__Input data__:

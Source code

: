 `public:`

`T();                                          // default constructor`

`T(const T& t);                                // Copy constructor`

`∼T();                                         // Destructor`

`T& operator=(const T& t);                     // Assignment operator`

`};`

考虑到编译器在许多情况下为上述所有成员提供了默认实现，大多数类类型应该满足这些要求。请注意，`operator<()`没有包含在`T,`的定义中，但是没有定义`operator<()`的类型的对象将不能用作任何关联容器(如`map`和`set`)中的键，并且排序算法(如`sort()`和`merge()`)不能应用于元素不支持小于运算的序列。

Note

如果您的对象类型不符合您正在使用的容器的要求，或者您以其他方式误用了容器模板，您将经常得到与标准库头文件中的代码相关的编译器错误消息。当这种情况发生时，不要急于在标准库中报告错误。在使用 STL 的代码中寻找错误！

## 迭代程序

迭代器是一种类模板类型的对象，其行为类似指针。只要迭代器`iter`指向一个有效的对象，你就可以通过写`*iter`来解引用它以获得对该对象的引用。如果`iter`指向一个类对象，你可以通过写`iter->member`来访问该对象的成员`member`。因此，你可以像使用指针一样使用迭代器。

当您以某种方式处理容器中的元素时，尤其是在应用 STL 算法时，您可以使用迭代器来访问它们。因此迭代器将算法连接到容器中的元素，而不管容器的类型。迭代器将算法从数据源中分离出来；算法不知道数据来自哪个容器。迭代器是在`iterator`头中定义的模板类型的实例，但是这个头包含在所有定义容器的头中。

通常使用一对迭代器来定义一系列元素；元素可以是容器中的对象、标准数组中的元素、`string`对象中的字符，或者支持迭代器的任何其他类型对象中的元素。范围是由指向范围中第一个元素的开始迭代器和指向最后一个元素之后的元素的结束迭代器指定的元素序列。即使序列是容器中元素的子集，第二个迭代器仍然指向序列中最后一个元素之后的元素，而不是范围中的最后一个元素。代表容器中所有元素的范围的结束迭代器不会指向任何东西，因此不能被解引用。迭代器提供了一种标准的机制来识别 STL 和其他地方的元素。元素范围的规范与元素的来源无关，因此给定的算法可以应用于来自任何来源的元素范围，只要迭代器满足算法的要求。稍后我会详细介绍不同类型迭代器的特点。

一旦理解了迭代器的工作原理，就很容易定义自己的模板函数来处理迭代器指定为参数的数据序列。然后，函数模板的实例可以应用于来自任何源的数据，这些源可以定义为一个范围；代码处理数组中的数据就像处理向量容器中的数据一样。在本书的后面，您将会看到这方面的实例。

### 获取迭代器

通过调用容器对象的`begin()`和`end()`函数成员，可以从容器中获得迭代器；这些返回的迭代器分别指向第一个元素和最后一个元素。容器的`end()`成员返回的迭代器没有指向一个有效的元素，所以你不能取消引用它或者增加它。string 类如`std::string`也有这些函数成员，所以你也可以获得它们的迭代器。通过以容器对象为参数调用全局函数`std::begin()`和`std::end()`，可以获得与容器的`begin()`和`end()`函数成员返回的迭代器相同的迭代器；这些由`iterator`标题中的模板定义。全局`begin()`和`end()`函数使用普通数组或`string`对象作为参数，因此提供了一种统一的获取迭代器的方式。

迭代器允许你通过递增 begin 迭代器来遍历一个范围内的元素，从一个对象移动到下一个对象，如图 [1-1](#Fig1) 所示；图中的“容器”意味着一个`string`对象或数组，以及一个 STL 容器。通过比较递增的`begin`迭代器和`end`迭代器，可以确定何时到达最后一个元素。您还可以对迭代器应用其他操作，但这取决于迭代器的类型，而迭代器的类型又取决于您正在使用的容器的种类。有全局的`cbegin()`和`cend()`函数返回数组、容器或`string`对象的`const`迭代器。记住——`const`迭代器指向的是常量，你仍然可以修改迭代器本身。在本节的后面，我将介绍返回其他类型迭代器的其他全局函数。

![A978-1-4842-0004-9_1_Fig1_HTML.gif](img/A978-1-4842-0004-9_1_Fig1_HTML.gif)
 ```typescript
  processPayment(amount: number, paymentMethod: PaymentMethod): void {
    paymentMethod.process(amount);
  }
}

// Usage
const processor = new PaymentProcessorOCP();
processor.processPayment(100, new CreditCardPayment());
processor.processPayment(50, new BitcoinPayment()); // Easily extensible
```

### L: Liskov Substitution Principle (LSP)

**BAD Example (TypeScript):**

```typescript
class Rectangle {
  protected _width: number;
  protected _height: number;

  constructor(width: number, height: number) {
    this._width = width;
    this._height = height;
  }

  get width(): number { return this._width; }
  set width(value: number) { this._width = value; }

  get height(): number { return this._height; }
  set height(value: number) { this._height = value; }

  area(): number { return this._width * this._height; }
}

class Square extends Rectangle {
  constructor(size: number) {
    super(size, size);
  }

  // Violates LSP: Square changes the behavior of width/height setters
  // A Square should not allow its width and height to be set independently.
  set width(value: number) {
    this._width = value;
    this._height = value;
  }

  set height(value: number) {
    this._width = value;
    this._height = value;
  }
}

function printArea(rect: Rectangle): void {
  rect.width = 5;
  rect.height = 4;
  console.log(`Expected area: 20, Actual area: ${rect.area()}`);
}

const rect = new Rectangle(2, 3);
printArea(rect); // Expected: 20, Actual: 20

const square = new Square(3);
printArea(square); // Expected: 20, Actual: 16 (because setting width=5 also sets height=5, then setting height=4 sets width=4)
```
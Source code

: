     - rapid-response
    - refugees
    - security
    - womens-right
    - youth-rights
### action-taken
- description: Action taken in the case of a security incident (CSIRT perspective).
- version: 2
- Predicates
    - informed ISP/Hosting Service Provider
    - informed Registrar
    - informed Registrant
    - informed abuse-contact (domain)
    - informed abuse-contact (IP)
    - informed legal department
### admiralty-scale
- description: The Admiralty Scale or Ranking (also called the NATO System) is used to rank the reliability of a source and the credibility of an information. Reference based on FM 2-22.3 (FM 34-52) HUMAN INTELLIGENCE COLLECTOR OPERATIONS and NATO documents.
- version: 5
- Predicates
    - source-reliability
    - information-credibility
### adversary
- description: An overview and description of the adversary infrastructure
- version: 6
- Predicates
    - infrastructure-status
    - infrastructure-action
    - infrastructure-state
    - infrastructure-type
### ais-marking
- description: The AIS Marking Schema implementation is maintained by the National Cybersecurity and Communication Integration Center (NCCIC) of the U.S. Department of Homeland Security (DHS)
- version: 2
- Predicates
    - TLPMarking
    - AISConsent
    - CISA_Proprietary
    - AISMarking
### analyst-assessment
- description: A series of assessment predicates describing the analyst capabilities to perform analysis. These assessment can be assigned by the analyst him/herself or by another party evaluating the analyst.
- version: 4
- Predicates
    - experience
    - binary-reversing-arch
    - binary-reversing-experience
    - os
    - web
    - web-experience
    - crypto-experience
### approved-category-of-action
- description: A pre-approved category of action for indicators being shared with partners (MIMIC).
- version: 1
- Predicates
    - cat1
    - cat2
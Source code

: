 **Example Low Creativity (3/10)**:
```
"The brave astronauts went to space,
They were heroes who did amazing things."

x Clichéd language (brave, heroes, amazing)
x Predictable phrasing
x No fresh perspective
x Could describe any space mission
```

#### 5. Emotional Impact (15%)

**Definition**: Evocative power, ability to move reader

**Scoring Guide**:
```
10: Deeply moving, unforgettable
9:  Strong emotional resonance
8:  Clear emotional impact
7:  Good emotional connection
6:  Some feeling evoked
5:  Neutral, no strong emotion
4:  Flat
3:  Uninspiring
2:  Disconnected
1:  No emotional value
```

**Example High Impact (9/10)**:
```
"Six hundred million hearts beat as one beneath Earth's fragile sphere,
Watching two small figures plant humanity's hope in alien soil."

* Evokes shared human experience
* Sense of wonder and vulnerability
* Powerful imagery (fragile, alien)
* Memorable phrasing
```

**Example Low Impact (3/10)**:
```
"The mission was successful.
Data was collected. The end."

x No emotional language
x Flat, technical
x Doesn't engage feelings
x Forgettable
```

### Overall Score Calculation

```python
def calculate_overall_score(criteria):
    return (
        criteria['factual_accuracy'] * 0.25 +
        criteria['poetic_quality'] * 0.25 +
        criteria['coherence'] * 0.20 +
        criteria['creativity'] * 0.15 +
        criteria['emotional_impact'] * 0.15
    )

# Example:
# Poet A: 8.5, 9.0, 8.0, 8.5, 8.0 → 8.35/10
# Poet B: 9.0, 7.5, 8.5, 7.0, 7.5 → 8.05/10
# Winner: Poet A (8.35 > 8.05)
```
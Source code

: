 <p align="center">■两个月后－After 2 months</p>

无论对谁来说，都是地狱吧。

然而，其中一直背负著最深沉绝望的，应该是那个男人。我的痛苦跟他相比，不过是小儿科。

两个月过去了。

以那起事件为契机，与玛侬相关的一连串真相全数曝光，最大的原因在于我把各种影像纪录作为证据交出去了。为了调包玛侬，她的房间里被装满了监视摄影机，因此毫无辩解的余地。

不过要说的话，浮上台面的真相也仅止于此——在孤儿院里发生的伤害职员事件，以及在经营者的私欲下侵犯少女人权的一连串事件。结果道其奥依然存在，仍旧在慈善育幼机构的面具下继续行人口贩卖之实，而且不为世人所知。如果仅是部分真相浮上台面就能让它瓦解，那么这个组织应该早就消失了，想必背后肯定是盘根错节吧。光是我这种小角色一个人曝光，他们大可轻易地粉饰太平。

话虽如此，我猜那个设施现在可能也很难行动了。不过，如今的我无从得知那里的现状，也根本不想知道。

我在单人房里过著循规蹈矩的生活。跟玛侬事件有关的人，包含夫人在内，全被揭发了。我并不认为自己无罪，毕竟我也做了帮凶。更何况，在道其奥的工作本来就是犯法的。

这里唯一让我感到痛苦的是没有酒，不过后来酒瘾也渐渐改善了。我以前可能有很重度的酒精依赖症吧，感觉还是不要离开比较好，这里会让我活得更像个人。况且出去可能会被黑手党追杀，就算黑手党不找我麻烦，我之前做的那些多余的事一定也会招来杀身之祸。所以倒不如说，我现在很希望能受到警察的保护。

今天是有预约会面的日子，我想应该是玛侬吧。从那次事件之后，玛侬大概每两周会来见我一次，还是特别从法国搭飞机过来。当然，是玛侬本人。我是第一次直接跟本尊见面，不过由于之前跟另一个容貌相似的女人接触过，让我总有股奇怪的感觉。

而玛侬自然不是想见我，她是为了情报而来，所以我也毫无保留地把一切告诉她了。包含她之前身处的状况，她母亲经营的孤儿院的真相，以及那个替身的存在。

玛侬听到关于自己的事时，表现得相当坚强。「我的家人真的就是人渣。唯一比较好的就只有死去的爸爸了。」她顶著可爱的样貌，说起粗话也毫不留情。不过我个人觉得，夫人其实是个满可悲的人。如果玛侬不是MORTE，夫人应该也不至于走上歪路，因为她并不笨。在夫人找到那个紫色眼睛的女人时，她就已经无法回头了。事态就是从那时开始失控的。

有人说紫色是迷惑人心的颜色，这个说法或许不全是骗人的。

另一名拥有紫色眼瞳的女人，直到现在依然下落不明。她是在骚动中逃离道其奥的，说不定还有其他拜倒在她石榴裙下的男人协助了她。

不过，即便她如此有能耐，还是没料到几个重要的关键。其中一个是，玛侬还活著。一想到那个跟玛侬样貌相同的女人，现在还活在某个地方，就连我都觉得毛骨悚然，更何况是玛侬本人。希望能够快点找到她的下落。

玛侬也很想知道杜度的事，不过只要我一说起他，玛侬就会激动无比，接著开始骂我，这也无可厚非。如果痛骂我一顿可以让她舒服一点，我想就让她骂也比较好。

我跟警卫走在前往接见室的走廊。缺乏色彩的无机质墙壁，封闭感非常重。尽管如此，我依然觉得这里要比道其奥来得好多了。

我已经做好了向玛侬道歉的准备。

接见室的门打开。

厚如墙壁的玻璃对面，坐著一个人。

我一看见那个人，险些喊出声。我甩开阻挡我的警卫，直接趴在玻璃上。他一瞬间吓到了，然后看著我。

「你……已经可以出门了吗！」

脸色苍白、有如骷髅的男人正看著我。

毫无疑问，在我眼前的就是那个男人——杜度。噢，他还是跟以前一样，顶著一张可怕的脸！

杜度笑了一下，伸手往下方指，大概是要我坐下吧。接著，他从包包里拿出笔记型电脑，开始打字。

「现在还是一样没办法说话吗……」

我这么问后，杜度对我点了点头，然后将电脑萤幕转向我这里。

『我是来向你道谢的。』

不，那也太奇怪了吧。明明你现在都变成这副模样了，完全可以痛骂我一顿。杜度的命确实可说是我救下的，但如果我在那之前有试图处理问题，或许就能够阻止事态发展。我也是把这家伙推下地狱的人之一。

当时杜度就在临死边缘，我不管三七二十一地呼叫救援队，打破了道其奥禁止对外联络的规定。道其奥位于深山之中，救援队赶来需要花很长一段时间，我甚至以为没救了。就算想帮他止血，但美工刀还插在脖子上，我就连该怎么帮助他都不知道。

__Task statement__: Your answer must be the lines from the one containing "不过要说的话，浮上台面的真相" through the last line of the entries, copied exactly, with no other lines.

__The answer__:
不过要说的话，浮上台面的真相也仅止于此——在孤儿院里发生的伤害职员事件，以及在经营者的私欲下侵犯少女人权的一连串事件。结果道其奥依然存在，仍旧在慈善育幼机构的面具下继续行人口贩卖之实，而且不为世人所知。如果仅是部分真相浮上台面就能让它瓦解，那么这个组织应该早就消失了，想必背后肯定是盘根错节吧。光是我这种小角色一个人曝光，他们大可轻易地粉饰太平。

话虽如此，我猜那个设施现在可能也很难行动了。不过，如今的我无从得知那里的现状，也根本不想知道。

我在单人房里过著循规蹈矩的生活。跟玛侬事件有关的人，包含夫人在内，全被揭发了。我并不认为自己无罪，毕竟我也做了帮凶。更何况，在道其奥的工作本来就是犯法的。

这里唯一让我感到痛苦的是没有酒，不过后来酒瘾也渐渐改善了。我以前可能有很重度的酒精依赖症吧，感觉还是不要离开比较好，这里会让我活得更像个人。况且出去可能会被黑手党追杀，就算黑手党不找我麻烦，我之前做的那些多余的事一定也会招来杀身之祸。所以倒不如说，我现在很希望能受到警察的保护。

今天是有预约会面的日子，我想应该是玛侬吧。从那次事件之后，玛侬大概每两周会来见我一次，还是特别从法国搭飞机过来。当然，是玛侬本人。我是第一次直接跟本尊见面，不过由于之前跟另一个容貌相似的女人接触过，让我总有股奇怪的感觉。

而玛侬自然不是想见我，她是为了情报而来，所以我也毫无保留地把一切告诉她了。包含她之前身处的状况，她母亲经营的孤儿院的真相，以及那个替身的存在。

玛侬听到关于自己的事时，表现得相当坚强。「我的家人真的就是人渣。唯一比较好的就只有死去的爸爸了。」她顶著可爱的样貌，说起粗话也毫不留情。不过我个人觉得，夫人其实是个满可悲的人。如果玛侬不是MORTE，夫人应该也不至于走上歪路，因为她并不笨。在夫人找到那个紫色眼睛的女人时，她就已经无法回头了。事态就是从那时开始失控的。

有人说紫色是迷惑人心的颜色，这个说法或许不全是骗人的。

另一名拥有紫色眼瞳的女人，直到现在依然下落不明。她是在骚动中逃离道其奥的，说不定还有其他拜倒在她石榴裙下的男人协助了她。

不过，即便她如此有能耐，还是没料到几个重要的关键。其中一个是，玛侬还活著。一想到那个跟玛侬样貌相同的女人，现在还活在某个地方，就连我都觉得毛骨悚然，更何况是玛侬本人。希望能够快点找到她的下落。

玛侬也很想知道杜度的事，不过只要我一说起他，玛侬就会激动无比，接著开始骂我，这也无可厚非。如果痛骂我一顿可以让她舒服一点，我想就让她骂也比较好。

我跟警卫走在前往接见室的走廊。缺乏色彩的无机质墙壁，封闭感非常重。尽管如此，我依然觉得这里要比道其奥来得好多了。

我已经做好了向玛侬道歉的准备。

接见室的门打开。

厚如墙壁的玻璃对面，坐著一个人。

我一看见那个人，险些喊出声。我甩开阻挡我的警卫，直接趴在玻璃上。他一瞬间吓到了，然后看著我。

「你……已经可以出门了吗！」

脸色苍白、有如骷髅的男人正看著我。

毫无疑问，在我眼前的就是那个男人——杜度。噢，他还是跟以前一样，顶著一张可怕的脸！

杜度笑了一下，伸手往下方指，大概是要我坐下吧。接著，他从包包里拿出笔记型电脑，开始打字。

「现在还是一样没办法说话吗……」

我这么问后，杜度对我点了点头，然后将电脑萤幕转向我这里。

『我是来向你道谢的。』

不，那也太奇怪了吧。明明你现在都变成这副模样了，完全可以痛骂我一顿。杜度的命确实可说是我救下的，但如果我在那之前有试图处理问题，或许就能够阻止事态发展。我也是把这家伙推下地狱的人之一。

当时杜度就在临死边缘，我不管三七二十一地呼叫救援队，打破了道其奥禁止对外联络的规定。道其奥位于深山之中，救援队赶来需要花很长一段时间，我甚至以为没救了。就算想帮他止血，但美工刀还插在脖子上，我就连该怎么帮助他都不知道。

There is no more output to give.